"Etre moderne, c’est simple, c’est suivre Jésus et faire du business." L’homme qui s’exprime devant Maurice Godelier n’est ni un télévangéliste américain, ni un candidat à l’élection présidentielle française, mais un Baruya de Papouasie-Nouvelle-Guinée. En 1950, cette société tribale utilisait des outils de pierre. Vingt-cinq ans plus tard, chaque membre devenait citoyen d’un Etat démocratique et libéral siégeant à l’Onu. A l’ethnologue il explique que les Baruya sont passés du néolithique à la modernité sans trop de casse en préservant leur mode de reproduction sociale.
A partir d’une étude rédigée en 1987, reprise et complétée par le travail de jeunes collègues, Maurice Godelier explique les mécanismes d’une société tribale aux prises avec les réalités de la mondialisation. Pour les Baruya, le business n’est pas le profit, mais l’argent pour acheter l’indispensable et faire face à la disparition des formes d’entraide traditionnelle.

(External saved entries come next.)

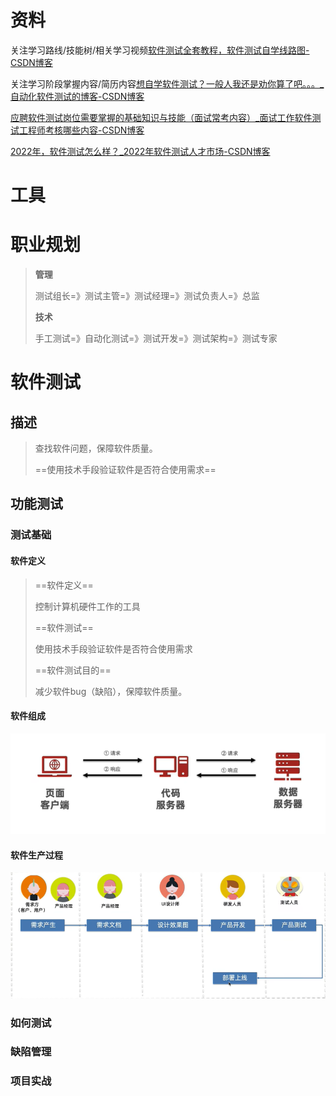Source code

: # 资料

关注学习路线/技能树/相关学习视频[软件测试全套教程，软件测试自学线路图-CSDN博客](https://blog.csdn.net/itcast_cn/article/details/80969185?ops_request_misc=%7B%22request%5Fid%22%3A%22169882156416800225567201%22%2C%22scm%22%3A%2220140713.130102334.pc%5Fall.%22%7D&request_id=169882156416800225567201&biz_id=0&utm_medium=distribute.pc_search_result.none-task-blog-2~all~first_rank_ecpm_v1~hot_rank-4-80969185-null-null.142^v96^pc_search_result_base2&utm_term=软件测试&spm=1018.2226.3001.4187)

关注学习阶段掌握内容/简历内容[想自学软件测试？一般人我还是劝你算了吧。。。_自动化软件测试的博客-CSDN博客](https://blog.csdn.net/m0_53918927/article/details/125278193?ops_request_misc=%7B%22request%5Fid%22%3A%22169882158116800182725207%22%2C%22scm%22%3A%2220140713.130102334.pc%5Fall.%22%7D&request_id=169882158116800182725207&biz_id=0&utm_medium=distribute.pc_search_result.none-task-blog-2~all~first_rank_ecpm_v1~times_rank-6-125278193-null-null.142^v96^pc_search_result_base2&utm_term=软件测试&spm=1018.2226.3001.4187)

[应聘软件测试岗位需要掌握的基础知识与技能（面试常考内容）_面试工作软件测试工程师考核哪些内容-CSDN博客](https://blog.csdn.net/chenlycly/article/details/124557409?ops_request_misc=%7B%22request%5Fid%22%3A%22169882158116800182725207%22%2C%22scm%22%3A%2220140713.130102334.pc%5Fall.%22%7D&request_id=169882158116800182725207&biz_id=0&utm_medium=distribute.pc_search_result.none-task-blog-2~all~first_rank_ecpm_v1~times_rank-8-124557409-null-null.142^v96^pc_search_result_base2&utm_term=软件测试&spm=1018.2226.3001.4187)

[2022年，软件测试怎么样？_2022年软件测试人才市场-CSDN博客](https://blog.csdn.net/xfw17397388089/article/details/127821104?ops_request_misc=%7B%22request%5Fid%22%3A%22169882158116800182725207%22%2C%22scm%22%3A%2220140713.130102334.pc%5Fall.%22%7D&request_id=169882158116800182725207&biz_id=0&utm_medium=distribute.pc_search_result.none-task-blog-2~all~first_rank_ecpm_v1~times_rank-16-127821104-null-null.142^v96^pc_search_result_base2&utm_term=软件测试&spm=1018.2226.3001.4187)



# 工具





# 职业规划

> **管理**
>
> 测试组长=》测试主管=》测试经理=》测试负责人=》总监
>
> **技术**
>
> 手工测试=》自动化测试=》测试开发=》测试架构=》测试专家



# 软件测试

## 描述

> 查找软件问题，保障软件质量。
>
> ==使用技术手段验证软件是否符合使用需求==

## 功能测试

### 测试基础

#### 软件定义

> ==软件定义==
>
> 控制计算机硬件工作的工具
>
> ==软件测试==
>
> 使用技术手段验证软件是否符合使用需求
>
> ==软件测试目的==
>
> 减少软件bug（缺陷），保障软件质量。

#### 软件组成



![image-20240511180501666](img/image-20240511180501666.png)



#### 软件生产过程

![image-20240511180906767](img/image-20240511180906767.png)

### 如何测试



### 缺陷管理



### 项目实战

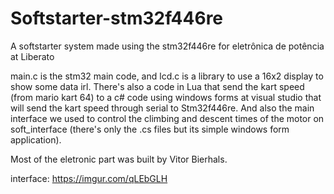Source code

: # Softstarter-stm32f446re
A softstarter system made using the stm32f446re for eletrônica de potência at Liberato

main.c is the stm32 main code, and lcd.c is a library to use a 16x2 display to show some data irl.
There's also a code in Lua that send the kart speed (from mario kart 64) to a c# code using windows forms at visual studio that will send
the kart speed through serial to Stm32f446re. And also the main interface we used to control the climbing and descent times of the motor 
on soft_interface (there's only the .cs files but its simple windows form application).

Most of the eletronic part was built by Vitor Bierhals.

interface:
https://imgur.com/qLEbGLH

Né en 1934, Maurice Godelier est une figure majeure de l’anthropologie française. Médaille d’or du CNRS, auteur d’ouvrages de référence comme L’énigme du don (Flammarion/"Champs essai", 2008) ou des Métamorphoses de la parenté (Flammarion/"Champs essai", 2010), il a consacré à Claude Lévi-Strauss, dont il fut le maître-assistant, une analyse critique (Seuil, 2013).
Dans cet essai agrémenté de photographies, il met en évidence le couple occidentalisation-résistance qui a permis tant bien que mal aux Baruya de préserver leurs coutumes. Elles demeurent leurs meilleurs atouts pour affronter le présent et fabriquer un avenir. On peut y voir une certaine forme de sagesse. L. L.